_Task brief_: What are the lines from the top of the entries below through the line containing "two models have?"? Return them exactly, both ends included, without the pictures.

(Given entries Opens)

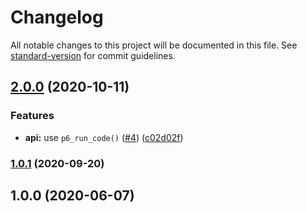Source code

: # Changelog

All notable changes to this project will be documented in this file. See [standard-version](https://github.com/conventional-changelog/standard-version) for commit guidelines.

## [2.0.0](https://github.com/p6m7g8/p6df-perl/compare/v1.0.1...v2.0.0) (2020-10-11)


### Features

* **api:** use `p6_run_code()` ([#4](https://github.com/p6m7g8/p6df-perl/issues/4)) ([c02d02f](https://github.com/p6m7g8/p6df-perl/commit/c02d02ff0ab6106c5adf4632e68d826dae3fed3f))

### [1.0.1](https://github.com/p6m7g8/p6df-perl/compare/v1.0.0...v1.0.1) (2020-09-20)

## 1.0.0 (2020-06-07)
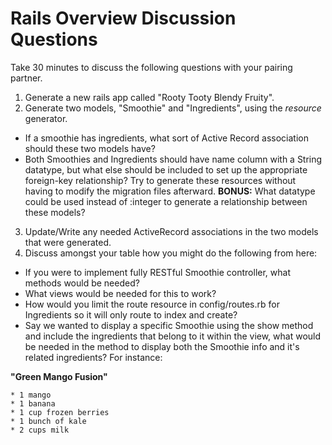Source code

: # Rails Overview Discussion Questions

Take 30 minutes to discuss the following questions with your pairing partner.

1. Generate a new rails app called "Rooty Tooty Blendy Fruity".
2. Generate two models, "Smoothie" and "Ingredients", using the *resource* generator.
  * If a smoothie has ingredients, what sort of Active Record association should these two models have?
  * Both Smoothies and Ingredients should have name column with a String datatype, but what else should be included to set up the appropriate foreign-key relationship? Try to generate these resources without having to modify the migration files afterward. **BONUS:** What datatype could be used instead of :integer to generate a relationship between these models?

3. Update/Write any needed ActiveRecord associations in the two models that were generated.
4. Discuss amongst your table how you might do the following from here:

  * If you were to implement fully RESTful Smoothie controller, what methods would be needed?
  * What views would be needed for this to work?
  * How would you limit the route resource in config/routes.rb for Ingredients so it will only route to index and create?
  * Say we wanted to display a specific Smoothie using the show method and include the ingredients that belong to it within the view, what would be needed in the method to display both the Smoothie info and it's related ingredients?  For instance:

  **"Green Mango Fusion"**

    * 1 mango
    * 1 banana
    * 1 cup frozen berries
    * 1 bunch of kale
    * 2 cups milk

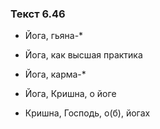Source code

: ### Текст 6.46

- Йога, гьяна-*

- Йога, как высшая практика

- Йога, карма-*

- Йога, Кришна, о йоге

- Кришна, Господь, о(б), йогах
	
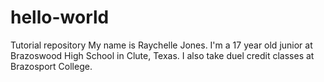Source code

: # hello-world
Tutorial repository
My name is Raychelle Jones. I'm a 17 year old junior at Brazoswood High School in Clute, Texas.
I also take duel credit classes at Brazosport College.
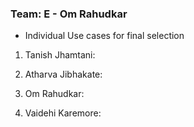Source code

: ### Team: E - Om Rahudkar
- Individual Use cases for final selection

1. Tanish Jhamtani:
   
3. Atharva Jibhakate:
   
5. Om Rahudkar:
   
7. Vaidehi Karemore:
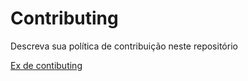 # Contributing

Descreva sua política de contribuição neste repositório

[Ex de contibuting](https://github.com/DNXLabs/terraform-aws-ecs/blob/master/CONTRIBUTING.md)
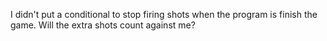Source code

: I didn't put a conditional to stop firing shots when the program is finish the game. Will the extra shots count against me? 
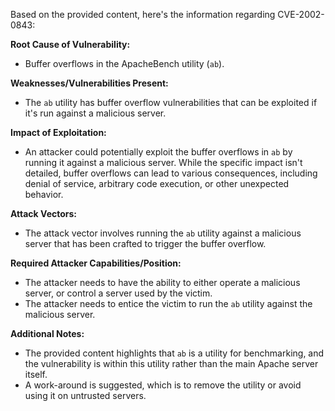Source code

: Based on the provided content, here's the information regarding CVE-2002-0843:

**Root Cause of Vulnerability:**

*   Buffer overflows in the ApacheBench utility (`ab`).

**Weaknesses/Vulnerabilities Present:**

*   The `ab` utility has buffer overflow vulnerabilities that can be exploited if it's run against a malicious server.

**Impact of Exploitation:**

*   An attacker could potentially exploit the buffer overflows in `ab` by running it against a malicious server. While the specific impact isn't detailed, buffer overflows can lead to various consequences, including denial of service, arbitrary code execution, or other unexpected behavior.

**Attack Vectors:**

*   The attack vector involves running the `ab` utility against a malicious server that has been crafted to trigger the buffer overflow.

**Required Attacker Capabilities/Position:**

*   The attacker needs to have the ability to either operate a malicious server, or control a server used by the victim.
*   The attacker needs to entice the victim to run the `ab` utility against the malicious server.

**Additional Notes:**
*   The provided content highlights that `ab` is a utility for benchmarking, and the vulnerability is within this utility rather than the main Apache server itself.
*  A work-around is suggested, which is to remove the utility or avoid using it on untrusted servers.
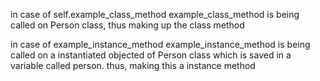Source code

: in case of self.example_class_method
example_class_method is being called on Person class, thus
making up the class method

in case of example_instance_method
example_instance_method is being called on a instantiated objected of Person class which is saved in a variable called person. thus, making this a instance method
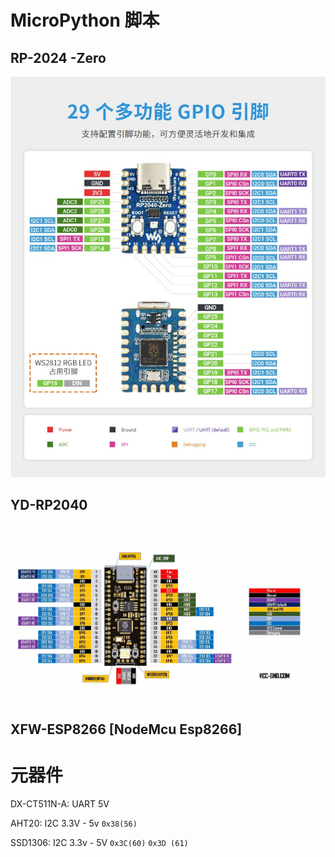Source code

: # MicroPython 脚本
## RP-2024 -Zero

![引脚定义](README.assets/RP2040-Zero脚位定义.jpg)



## YD-RP2040

![引脚定义](README.assets/YD-RP2040脚位定义.jpg)



## XFW-ESP8266 [NodeMcu Esp8266]






# 元器件

DX-CT511N-A: UART  5V

AHT20:   I2C      3.3V - 5v  `0x38(56)`

SSD1306: I2C     3.3v - 5V   `0x3C(60)`   `0x3D (61)`



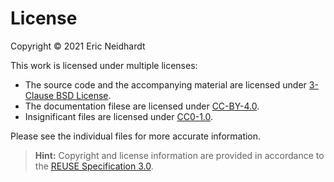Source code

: # License

Copyright © 2021 Eric Neidhardt

This work is licensed under multiple licenses:

- The source code and the accompanying material are licensed under [3-Clause BSD License](LICENSES/BSD-3-Clause.txt).
- The documentation filese are licensed under [CC-BY-4.0](LICENSES/CC-BY-4.0.txt).
- Insignificant files are licensed under [CC0-1.0](LICENSES/CC0-1.0.txt).

Please see the individual files for more accurate information.

> **Hint:** Copyright and license information are provided in accordance to the [REUSE Specification 3.0](https://reuse.software/spec/).
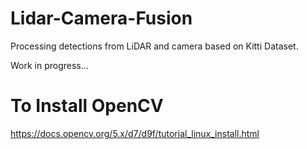 # Lidar-Camera-Fusion
Processing detections from LiDAR and camera based on Kitti Dataset.

Work in progress...

# To Install OpenCV
https://docs.opencv.org/5.x/d7/d9f/tutorial_linux_install.html
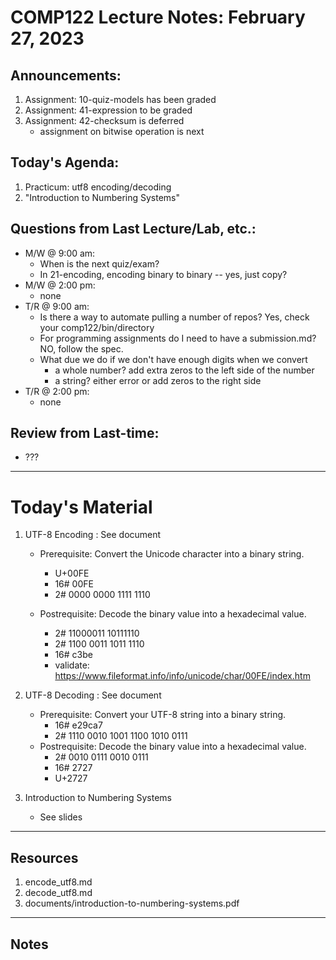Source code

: # COMP122 Lecture Notes: February 27, 2023

## Announcements:
   1. Assignment: 10-quiz-models has been graded
   1. Assignment: 41-expression to be graded
   1. Assignment: 42-checksum is deferred
      - assignment on bitwise operation is next

## Today's Agenda:
   1. Practicum:  utf8 encoding/decoding
   1. "Introduction to Numbering Systems"

## Questions from Last Lecture/Lab, etc.:
   * M/W @ 9:00 am: 
     - When is the next quiz/exam?
     - In 21-encoding, encoding binary to binary -- yes, just copy?
   * M/W @ 2:00 pm: 
     - none
   * T/R @ 9:00 am:
     - Is there a way to automate pulling a number of repos?  Yes, check your comp122/bin/directory
     - For programming assignments do I need to have a submission.md? NO, follow the spec.
     - What due we do if we don't have enough digits when we convert
       - a whole number?  add extra zeros to the left side of the number
       - a string?  either error or add zeros to the right side
   * T/R @ 2:00 pm: 
      - none

## Review from Last-time:
   - ???

---
# Today's Material

  1. UTF-8 Encoding : See document
     * Prerequisite: Convert the Unicode character into a binary string.
       - U+00FE
       - 16# 00FE
       - 2#  0000 0000 1111 1110 

     * Postrequisite: Decode the binary value into a hexadecimal value.
       - 2# 11000011 10111110
       - 2# 1100 0011 1011 1110
       - 16# c3be
       - validate: https://www.fileformat.info/info/unicode/char/00FE/index.htm

  1. UTF-8 Decoding : See document   
     * Prerequisite: Convert your UTF-8 string into a binary string.
       - 16# e29ca7
       - 2#  1110 0010 1001 1100 1010 0111 
     * Postrequisite: Decode the binary value into a hexadecimal value.
       - 2# 0010 0111 0010 0111
       - 16# 2727
       - U+2727

  1. Introduction to Numbering Systems 
     - See slides

---
## Resources

   1. encode_utf8.md
   1. decode_utf8.md
   1. documents/introduction-to-numbering-systems.pdf
   
---
## Notes
<!-- This section is for students to place their notes -->


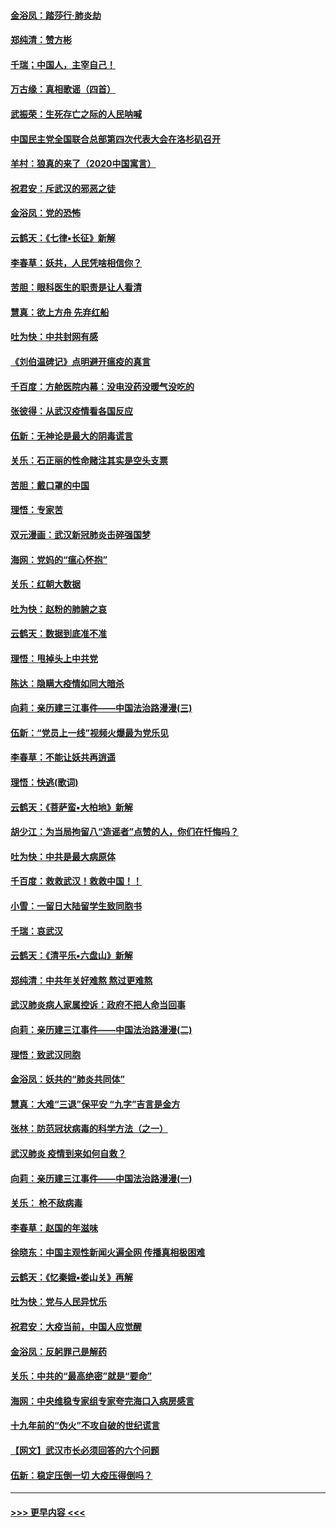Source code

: #### [金浴凤：踏莎行‧肺炎劫](../pages/nsc993/n11858227.md?t=02101902) 
#### [郑纯清：赞方彬](../pages/nsc993/n11856803.md?t=02101902) 
#### [千瑞；中国人，主宰自己！](../pages/nsc993/n11856793.md?t=02101902) 
#### [万古缘：真相歌谣（四首）](../pages/nsc993/n11856263.md?t=02101902) 
#### [武振荣：生死存亡之际的人民呐喊](../pages/nsc993/n11856256.md?t=02101902) 
#### [中国民主党全国联合总部第四次代表大会在洛杉矶召开](../pages/nsc993/n11856344.md?t=02101902) 
#### [羊村：狼真的来了（2020中国寓言）](../pages/nsc993/n11856229.md?t=02101902) 
#### [祝君安：斥武汉的邪恶之徒](../pages/nsc993/n11855861.md?t=02101902) 
#### [金浴凤：党的恐怖](../pages/nsc993/n11855849.md?t=02101902) 
#### [云鹤天：《七律▪长征》新解](../pages/nsc993/n11855479.md?t=02101902) 
#### [李春草：妖共，人民凭啥相信你？](../pages/nsc993/n11855196.md?t=02101902) 
#### [苦胆：眼科医生的职责是让人看清](../pages/nsc993/n11853840.md?t=02101902) 
#### [慧真：欲上方舟 先弃红船](../pages/nsc993/n11853483.md?t=02101902) 
#### [吐为快：中共封网有感](../pages/nsc993/n11852575.md?t=02101902) 
#### [《刘伯温碑记》点明避开瘟疫的真言](../pages/nsc993/n11852128.md?t=02101902) 
#### [千百度：方舱医院内幕：没电没药没暖气没吃的](../pages/nsc993/n11850211.md?t=02101902) 
#### [张彼得：从武汉疫情看各国反应](../pages/nsc993/n11850102.md?t=02101902) 
#### [伍新：无神论是最大的阴毒谎言](../pages/nsc993/n11846129.md?t=02101902) 
#### [关乐：石正丽的性命赌注其实是空头支票](../pages/nsc993/n11846109.md?t=02101902) 
#### [苦胆：戴口罩的中国](../pages/nsc993/n11845576.md?t=02101902) 
#### [理悟：专家苦](../pages/nsc993/n11845564.md?t=02101902) 
#### [双元漫画：武汉新冠肺炎击碎强国梦](../pages/nsc993/n11843320.md?t=02101902) 
#### [海网：党妈的“瘟心怀抱”](../pages/nsc993/n11840740.md?t=02101902) 
#### [关乐：红朝大数据](../pages/nsc993/n11840675.md?t=02101902) 
#### [吐为快：赵粉的肺腑之哀](../pages/nsc993/n11840618.md?t=02101902) 
#### [云鹤天：数据到底准不准](../pages/nsc993/n11840325.md?t=02101902) 
#### [理悟：甩掉头上中共党](../pages/nsc993/n11838826.md?t=02101902) 
#### [陈达：隐瞒大疫情如同大暗杀](../pages/nsc993/n11838771.md?t=02101902) 
#### [向莉：亲历建三江事件——中国法治路漫漫(三)](../pages/nsc993/n11831825.md?t=02101902) 
#### [伍新：“党员上一线”视频火爆最为党乐见](../pages/nsc993/n11838200.md?t=02101902) 
#### [李春草：不能让妖共再逍遥](../pages/nsc993/n11838102.md?t=02101902) 
#### [理悟：快逃(歌词)](../pages/nsc993/n11838083.md?t=02101902) 
#### [云鹤天：《菩萨蛮▪大柏地》新解](../pages/nsc993/n11838059.md?t=02101902) 
#### [胡少江：为当局拘留八“造谣者”点赞的人，你们在忏悔吗？](../pages/nsc993/n11836801.md?t=02101902) 
#### [吐为快：中共是最大病原体](../pages/nsc993/n11836748.md?t=02101902) 
#### [千百度：救救武汉！救救中国！！](../pages/nsc993/n11836145.md?t=02101902) 
#### [小雪：一留日大陆留学生致同胞书](../pages/nsc993/n11834624.md?t=02101902) 
#### [千瑞：哀武汉](../pages/nsc993/n11833647.md?t=02101902) 
#### [云鹤天：《清平乐▪六盘山》新解](../pages/nsc993/n11833611.md?t=02101902) 
#### [郑纯清：中共年关好难熬 熬过更难熬](../pages/nsc993/n11833489.md?t=02101902) 
#### [武汉肺炎病人家属控诉：政府不把人命当回事](../pages/nsc993/n11833205.md?t=02101902) 
#### [向莉：亲历建三江事件——中国法治路漫漫(二)](../pages/nsc993/n11829102.md?t=02101902) 
#### [理悟：致武汉同胞](../pages/nsc993/n11831522.md?t=02101902) 
#### [金浴凤：妖共的“肺炎共同体”](../pages/nsc993/n11829448.md?t=02101902) 
#### [慧真：大难“三退”保平安 “九字”吉言是金方](../pages/nsc993/n11829501.md?t=02101902) 
#### [张林：防范冠状病毒的科学方法（之一）](../pages/nsc993/n11828618.md?t=02101902) 
#### [武汉肺炎 疫情到来如何自救？](../pages/nsc993/n11827632.md?t=02101902) 
#### [向莉：亲历建三江事件——中国法治路漫漫(一)](../pages/nsc993/n11827190.md?t=02101902) 
#### [关乐： 枪不敌病毒](../pages/nsc993/n11826746.md?t=02101902) 
#### [李春草：赵国的年滋味](../pages/nsc993/n11826321.md?t=02101902) 
#### [徐晓东：中国主观性新闻火遍全网 传播真相极困难](../pages/nsc993/n11826508.md?t=02101902) 
#### [云鹤天：《忆秦娥▪娄山关》再解](../pages/nsc993/n11824682.md?t=02101902) 
#### [吐为快：党与人民异忧乐](../pages/nsc993/n11824660.md?t=02101902) 
#### [祝君安：大疫当前，中国人应觉醒](../pages/nsc993/n11821946.md?t=02101902) 
#### [金浴凤：反躬罪己是解药](../pages/nsc993/n11820280.md?t=02101902) 
#### [关乐：中共的“最高绝密”就是“要命”](../pages/nsc993/n11816946.md?t=02101902) 
#### [海网：中央维稳专家组专家夸完海口入病房感言](../pages/nsc993/n11815138.md?t=02101902) 
#### [十九年前的“伪火”不攻自破的世纪谎言](../pages/nsc993/n11813238.md?t=02101902) 
#### [【网文】武汉市长必须回答的六个问题](../pages/nsc993/n11813848.md?t=02101902) 
#### [伍新：稳定压倒一切 大疫压得倒吗？](../pages/nsc993/n11812634.md?t=02101902) 

----
#### [ >>> 更早内容 <<< ](../indexes/nsc993-earlier.md)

(Given entries Closes)

_Solution below_:
Source code

: # Changelog

All notable changes to this project will be documented in this file. See [standard-version](https://github.com/conventional-changelog/standard-version) for commit guidelines.

## [2.0.0](https://github.com/p6m7g8/p6df-perl/compare/v1.0.1...v2.0.0) (2020-10-11)


### Features

* **api:** use `p6_run_code()` ([#4](https://github.com/p6m7g8/p6df-perl/issues/4)) ([c02d02f](https://github.com/p6m7g8/p6df-perl/commit/c02d02ff0ab6106c5adf4632e68d826dae3fed3f))

### [1.0.1](https://github.com/p6m7g8/p6df-perl/compare/v1.0.0...v1.0.1) (2020-09-20)

## 1.0.0 (2020-06-07)
Source code

: # Rails Overview Discussion Questions

Take 30 minutes to discuss the following questions with your pairing partner.

1. Generate a new rails app called "Rooty Tooty Blendy Fruity".
2. Generate two models, "Smoothie" and "Ingredients", using the *resource* generator.
  * If a smoothie has ingredients, what sort of Active Record association should these two models have?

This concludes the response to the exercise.